I have written a simple grammar:
我写了一个简单的语法:
operations :
/* empty */
| operations operation ';'
| operations operation_id ';'
;
operation :
NUM operator NUM
{
printf("%d\n%d\n",$1, $3);
}
;
operation_id :
WORD operator WORD
{
printf("%s\n%s\n%s\n",$1, $3, $<string>2);
}
;
operator :
'+' | '-' | '*' | '/'
{
$<string>$ = strdup(yytext);
}
;
As you can see, I have defined an operator that recognizes one of 4 symbols.

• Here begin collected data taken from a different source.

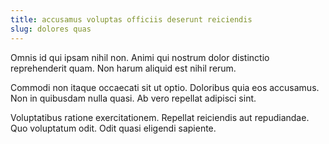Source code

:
 ```yaml
---
title: accusamus voluptas officiis deserunt reiciendis
slug: dolores quas
---
```


Omnis id qui ipsam nihil non. Animi qui nostrum dolor distinctio reprehenderit quam. Non harum aliquid est nihil rerum.

Commodi non itaque occaecati sit ut optio. Doloribus quia eos accusamus. Non in quibusdam nulla quasi. Ab vero repellat adipisci sint.

Voluptatibus ratione exercitationem. Repellat reiciendis aut repudiandae. Quo voluptatum odit. Odit quasi eligendi sapiente.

Now, I want to print this symbol in operation_id. Problem is, that logic in operator works only for last symbol in alternative. So if I write a/b; it prints ab/ and that's cool. But for other operations, eg. a+b; it prints aba. What am I doing wrong?
如您所见,我已经定义了一个识别4个符号之一的操作符。现在,我想在operation_id中打印这个符号。问题是,操作符中的逻辑只适用于最后一个符号。如果我写a/b;它打印ab,这很酷。但对于其他操作,如。a + b;它打印aba。我做错了什么?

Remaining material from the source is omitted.